(DATA SUPPLIED)

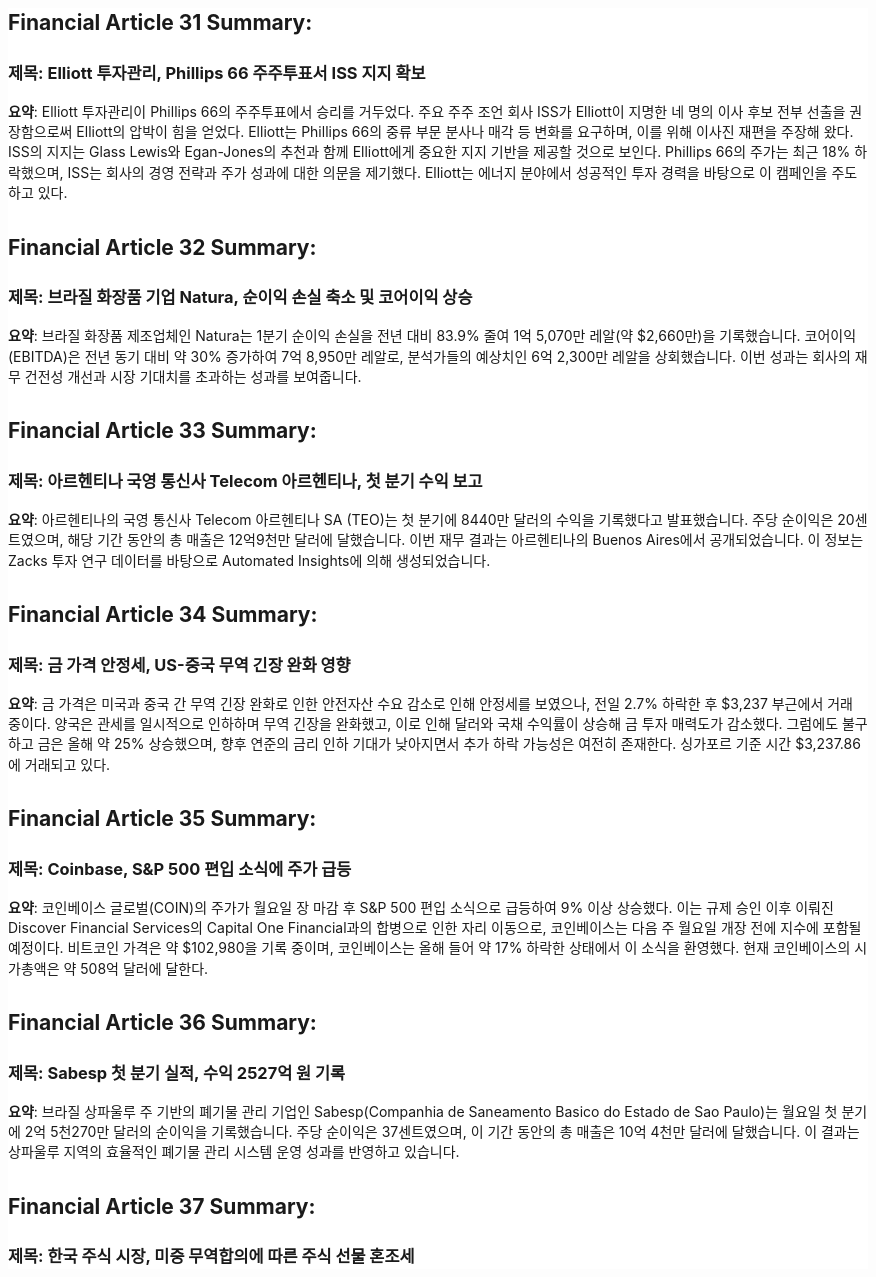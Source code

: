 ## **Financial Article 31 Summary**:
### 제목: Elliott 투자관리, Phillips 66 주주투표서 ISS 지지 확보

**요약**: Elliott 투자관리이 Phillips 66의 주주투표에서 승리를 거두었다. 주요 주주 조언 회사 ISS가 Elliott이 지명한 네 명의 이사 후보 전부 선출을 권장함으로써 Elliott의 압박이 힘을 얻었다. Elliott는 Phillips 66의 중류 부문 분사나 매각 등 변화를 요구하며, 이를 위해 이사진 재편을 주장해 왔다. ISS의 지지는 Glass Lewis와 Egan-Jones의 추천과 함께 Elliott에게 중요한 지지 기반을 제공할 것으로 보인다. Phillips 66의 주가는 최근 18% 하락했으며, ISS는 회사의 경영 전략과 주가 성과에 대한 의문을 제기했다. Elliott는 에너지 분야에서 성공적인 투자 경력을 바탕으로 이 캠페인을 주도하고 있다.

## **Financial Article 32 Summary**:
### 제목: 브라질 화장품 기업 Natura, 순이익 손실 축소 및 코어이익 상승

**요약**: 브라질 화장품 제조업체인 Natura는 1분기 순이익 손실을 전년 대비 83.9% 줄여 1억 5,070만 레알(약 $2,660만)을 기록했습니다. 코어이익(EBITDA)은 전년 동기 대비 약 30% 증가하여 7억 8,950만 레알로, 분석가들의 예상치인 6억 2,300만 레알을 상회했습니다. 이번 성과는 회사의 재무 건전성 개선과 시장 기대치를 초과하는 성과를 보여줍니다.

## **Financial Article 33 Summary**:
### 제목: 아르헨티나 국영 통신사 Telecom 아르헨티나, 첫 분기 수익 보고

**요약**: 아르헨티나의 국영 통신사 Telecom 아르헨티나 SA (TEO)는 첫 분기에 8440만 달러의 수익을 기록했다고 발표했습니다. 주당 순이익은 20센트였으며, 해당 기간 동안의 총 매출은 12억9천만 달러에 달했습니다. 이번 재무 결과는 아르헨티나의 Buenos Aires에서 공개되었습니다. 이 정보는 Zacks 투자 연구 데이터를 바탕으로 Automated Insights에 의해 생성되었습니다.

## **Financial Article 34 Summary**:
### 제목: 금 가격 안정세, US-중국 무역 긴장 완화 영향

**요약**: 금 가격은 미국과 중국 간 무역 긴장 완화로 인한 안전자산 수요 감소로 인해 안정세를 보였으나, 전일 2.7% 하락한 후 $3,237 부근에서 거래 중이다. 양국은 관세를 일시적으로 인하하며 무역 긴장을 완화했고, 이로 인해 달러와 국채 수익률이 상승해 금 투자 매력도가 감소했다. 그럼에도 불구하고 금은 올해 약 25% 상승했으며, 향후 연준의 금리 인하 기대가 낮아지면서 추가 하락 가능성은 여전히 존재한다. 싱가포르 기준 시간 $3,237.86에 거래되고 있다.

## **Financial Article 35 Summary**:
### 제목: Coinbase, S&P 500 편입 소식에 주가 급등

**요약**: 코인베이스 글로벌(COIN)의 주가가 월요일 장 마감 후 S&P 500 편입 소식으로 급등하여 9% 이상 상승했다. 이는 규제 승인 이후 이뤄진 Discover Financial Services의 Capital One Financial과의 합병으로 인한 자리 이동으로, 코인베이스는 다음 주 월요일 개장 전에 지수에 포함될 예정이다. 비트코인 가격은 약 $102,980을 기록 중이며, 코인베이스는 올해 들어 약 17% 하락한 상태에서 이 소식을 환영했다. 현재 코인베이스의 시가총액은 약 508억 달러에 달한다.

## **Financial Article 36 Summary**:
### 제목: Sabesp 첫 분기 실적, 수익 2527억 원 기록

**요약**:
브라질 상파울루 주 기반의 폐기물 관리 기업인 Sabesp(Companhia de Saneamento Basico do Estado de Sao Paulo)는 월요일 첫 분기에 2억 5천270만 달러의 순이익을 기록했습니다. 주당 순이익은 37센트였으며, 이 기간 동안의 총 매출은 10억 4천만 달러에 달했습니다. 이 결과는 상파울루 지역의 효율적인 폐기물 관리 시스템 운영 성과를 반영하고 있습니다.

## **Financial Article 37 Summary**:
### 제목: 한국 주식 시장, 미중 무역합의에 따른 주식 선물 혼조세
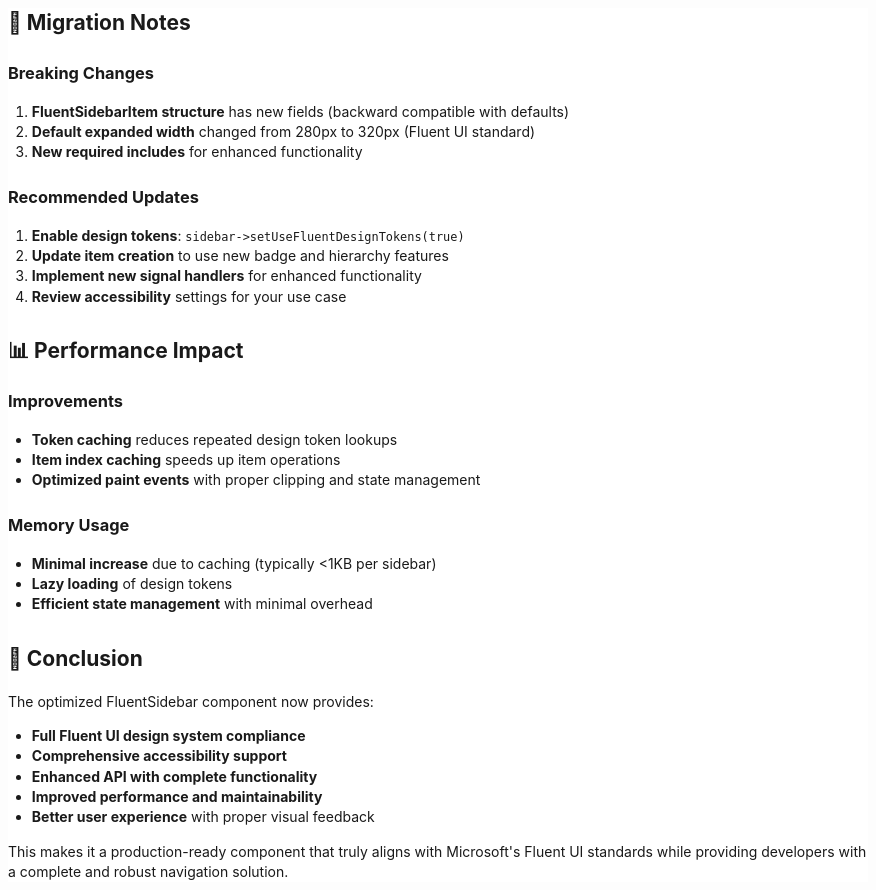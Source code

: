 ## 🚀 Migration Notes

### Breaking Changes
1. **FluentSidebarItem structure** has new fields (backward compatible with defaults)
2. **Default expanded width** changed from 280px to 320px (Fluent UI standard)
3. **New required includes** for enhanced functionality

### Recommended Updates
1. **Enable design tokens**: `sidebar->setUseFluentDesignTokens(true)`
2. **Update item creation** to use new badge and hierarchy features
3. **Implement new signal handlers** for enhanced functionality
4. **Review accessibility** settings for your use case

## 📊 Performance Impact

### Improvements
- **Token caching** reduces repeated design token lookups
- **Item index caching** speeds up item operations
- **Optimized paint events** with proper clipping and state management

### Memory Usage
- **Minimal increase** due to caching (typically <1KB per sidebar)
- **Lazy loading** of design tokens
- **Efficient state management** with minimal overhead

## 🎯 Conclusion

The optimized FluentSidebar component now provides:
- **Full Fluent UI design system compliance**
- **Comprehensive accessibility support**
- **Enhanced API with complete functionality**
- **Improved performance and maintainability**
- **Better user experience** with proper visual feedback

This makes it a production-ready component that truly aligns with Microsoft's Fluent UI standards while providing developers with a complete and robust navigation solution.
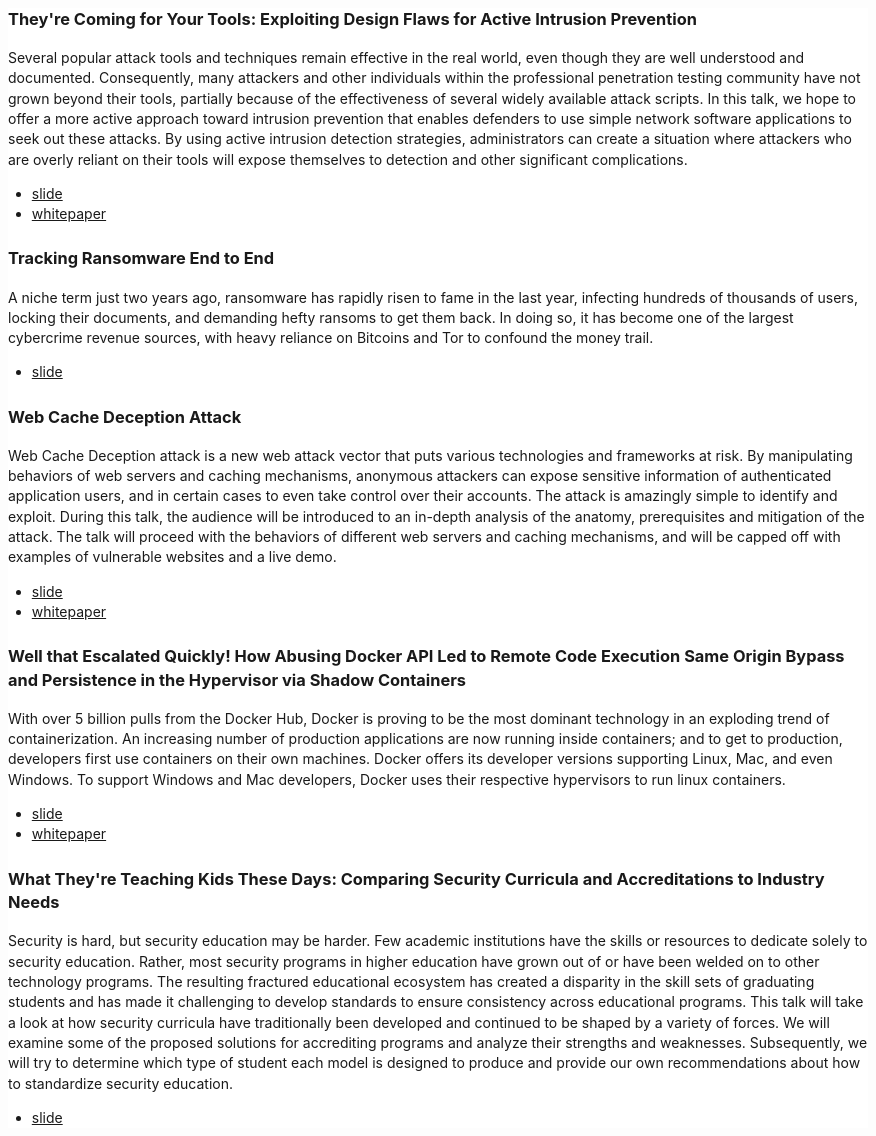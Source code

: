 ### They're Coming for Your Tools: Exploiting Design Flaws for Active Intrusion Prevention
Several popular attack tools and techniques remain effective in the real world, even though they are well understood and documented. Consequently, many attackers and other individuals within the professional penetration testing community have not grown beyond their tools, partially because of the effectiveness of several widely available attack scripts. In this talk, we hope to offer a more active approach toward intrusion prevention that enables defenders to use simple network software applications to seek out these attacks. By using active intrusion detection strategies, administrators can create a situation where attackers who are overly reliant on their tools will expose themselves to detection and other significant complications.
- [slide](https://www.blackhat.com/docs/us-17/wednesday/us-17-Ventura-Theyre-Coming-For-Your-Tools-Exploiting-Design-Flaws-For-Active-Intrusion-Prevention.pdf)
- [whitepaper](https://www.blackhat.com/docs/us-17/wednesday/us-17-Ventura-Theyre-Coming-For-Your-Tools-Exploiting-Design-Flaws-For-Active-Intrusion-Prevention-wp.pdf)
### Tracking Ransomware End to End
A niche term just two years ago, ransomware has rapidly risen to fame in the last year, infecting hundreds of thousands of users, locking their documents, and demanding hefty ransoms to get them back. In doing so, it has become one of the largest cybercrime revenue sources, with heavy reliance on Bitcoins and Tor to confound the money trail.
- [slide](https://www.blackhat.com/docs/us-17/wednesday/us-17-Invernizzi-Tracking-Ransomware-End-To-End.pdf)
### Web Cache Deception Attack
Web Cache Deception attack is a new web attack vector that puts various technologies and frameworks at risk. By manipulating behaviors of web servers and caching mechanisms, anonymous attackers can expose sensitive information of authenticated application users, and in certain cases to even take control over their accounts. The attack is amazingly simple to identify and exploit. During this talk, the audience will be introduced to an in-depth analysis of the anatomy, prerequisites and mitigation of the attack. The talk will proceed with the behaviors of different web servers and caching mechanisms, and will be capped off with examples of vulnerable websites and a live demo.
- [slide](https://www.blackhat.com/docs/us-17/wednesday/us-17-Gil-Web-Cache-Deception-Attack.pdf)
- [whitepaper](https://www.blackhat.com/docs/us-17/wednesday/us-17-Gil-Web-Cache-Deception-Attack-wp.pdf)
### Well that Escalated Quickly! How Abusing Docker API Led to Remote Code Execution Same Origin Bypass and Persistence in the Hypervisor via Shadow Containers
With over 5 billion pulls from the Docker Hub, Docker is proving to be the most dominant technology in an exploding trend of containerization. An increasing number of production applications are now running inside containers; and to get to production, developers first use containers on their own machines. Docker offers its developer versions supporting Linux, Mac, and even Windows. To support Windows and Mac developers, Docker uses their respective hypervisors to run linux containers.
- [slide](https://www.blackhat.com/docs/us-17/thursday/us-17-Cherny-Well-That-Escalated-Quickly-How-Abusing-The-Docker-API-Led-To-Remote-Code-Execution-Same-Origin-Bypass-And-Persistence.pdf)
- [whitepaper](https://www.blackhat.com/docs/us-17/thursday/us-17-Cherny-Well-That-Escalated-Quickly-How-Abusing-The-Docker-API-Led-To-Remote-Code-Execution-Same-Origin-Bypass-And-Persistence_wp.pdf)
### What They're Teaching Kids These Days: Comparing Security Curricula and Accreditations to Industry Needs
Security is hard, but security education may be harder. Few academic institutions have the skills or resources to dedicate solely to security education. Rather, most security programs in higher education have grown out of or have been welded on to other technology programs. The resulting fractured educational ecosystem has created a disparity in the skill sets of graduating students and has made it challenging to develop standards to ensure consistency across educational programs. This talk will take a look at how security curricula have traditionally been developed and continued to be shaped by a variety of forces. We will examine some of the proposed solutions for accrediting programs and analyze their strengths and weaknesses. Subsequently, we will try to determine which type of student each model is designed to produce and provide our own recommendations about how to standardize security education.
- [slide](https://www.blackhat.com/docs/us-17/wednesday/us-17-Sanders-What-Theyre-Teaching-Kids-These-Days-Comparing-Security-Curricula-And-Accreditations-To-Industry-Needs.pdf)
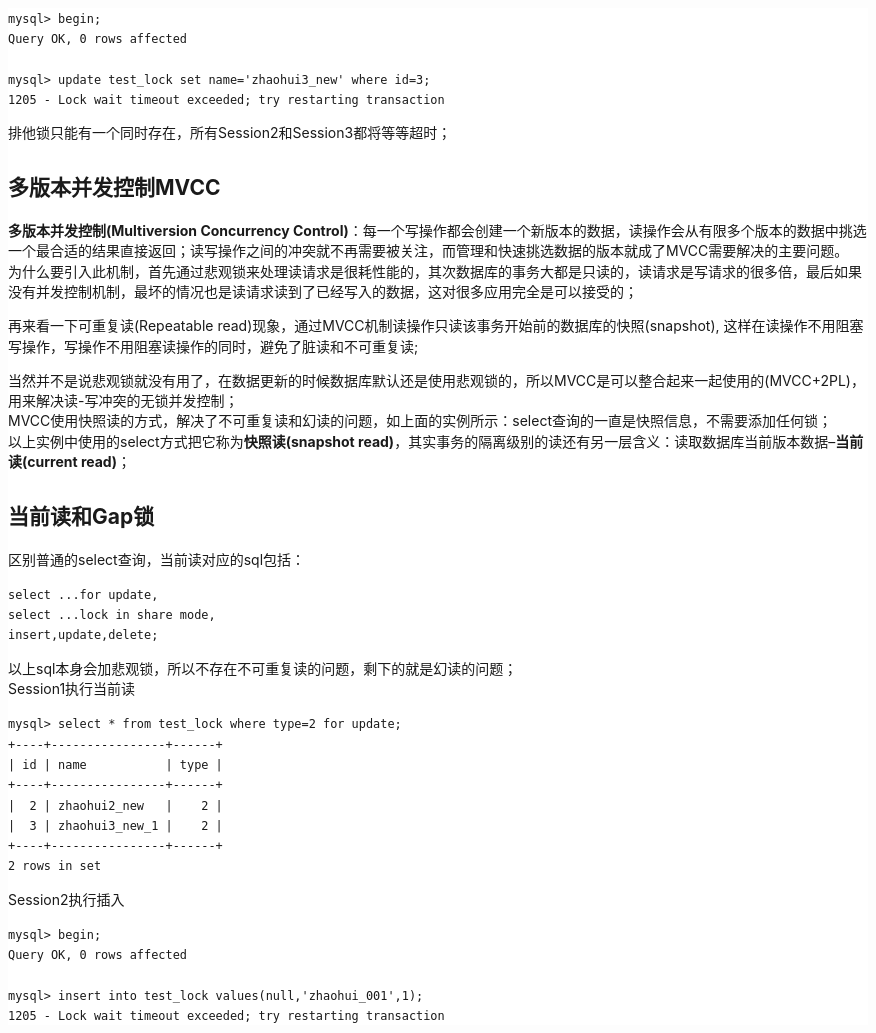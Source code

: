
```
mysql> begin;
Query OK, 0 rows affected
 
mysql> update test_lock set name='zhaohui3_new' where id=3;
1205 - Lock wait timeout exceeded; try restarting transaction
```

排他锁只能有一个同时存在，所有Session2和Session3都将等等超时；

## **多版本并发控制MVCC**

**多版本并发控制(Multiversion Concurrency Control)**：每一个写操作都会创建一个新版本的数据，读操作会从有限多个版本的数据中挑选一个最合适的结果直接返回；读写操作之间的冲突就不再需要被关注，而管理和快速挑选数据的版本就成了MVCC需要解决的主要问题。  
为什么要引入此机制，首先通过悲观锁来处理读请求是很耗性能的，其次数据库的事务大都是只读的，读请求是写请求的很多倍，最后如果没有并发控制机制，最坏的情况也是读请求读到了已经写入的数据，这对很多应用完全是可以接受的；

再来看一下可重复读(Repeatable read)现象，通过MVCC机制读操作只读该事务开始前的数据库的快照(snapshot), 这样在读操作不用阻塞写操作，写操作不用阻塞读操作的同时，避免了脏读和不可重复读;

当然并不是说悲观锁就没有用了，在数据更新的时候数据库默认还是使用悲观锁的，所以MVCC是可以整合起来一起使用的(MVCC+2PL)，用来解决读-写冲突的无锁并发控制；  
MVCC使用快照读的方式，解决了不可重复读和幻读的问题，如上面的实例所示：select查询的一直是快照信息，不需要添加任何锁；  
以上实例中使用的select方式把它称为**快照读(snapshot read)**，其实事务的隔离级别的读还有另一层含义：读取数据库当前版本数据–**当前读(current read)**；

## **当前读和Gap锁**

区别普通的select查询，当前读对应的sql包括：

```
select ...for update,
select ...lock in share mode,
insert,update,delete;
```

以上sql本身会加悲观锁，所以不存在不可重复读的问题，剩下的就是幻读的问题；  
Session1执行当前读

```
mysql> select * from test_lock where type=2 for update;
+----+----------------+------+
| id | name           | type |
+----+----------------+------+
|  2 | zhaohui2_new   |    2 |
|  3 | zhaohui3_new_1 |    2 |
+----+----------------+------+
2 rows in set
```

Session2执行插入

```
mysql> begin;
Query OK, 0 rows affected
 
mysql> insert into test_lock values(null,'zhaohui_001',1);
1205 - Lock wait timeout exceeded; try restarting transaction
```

(End DATA SUPPLIED)

**ASSIGNMENT:** Treat the line with "- **Full Fluent UI design system compliance**" as the start and the line with "Active Intrusion Prevention" as the end, and return exactly that span of the data above, both ends included, without pictures.

**EXERCISE SOLUTION:**
- **Full Fluent UI design system compliance**
- **Comprehensive accessibility support**
- **Enhanced API with complete functionality**
- **Improved performance and maintainability**
- **Better user experience** with proper visual feedback

This makes it a production-ready component that truly aligns with Microsoft's Fluent UI standards while providing developers with a complete and robust navigation solution.
Source code

: ### They're Coming for Your Tools: Exploiting Design Flaws for Active Intrusion Prevention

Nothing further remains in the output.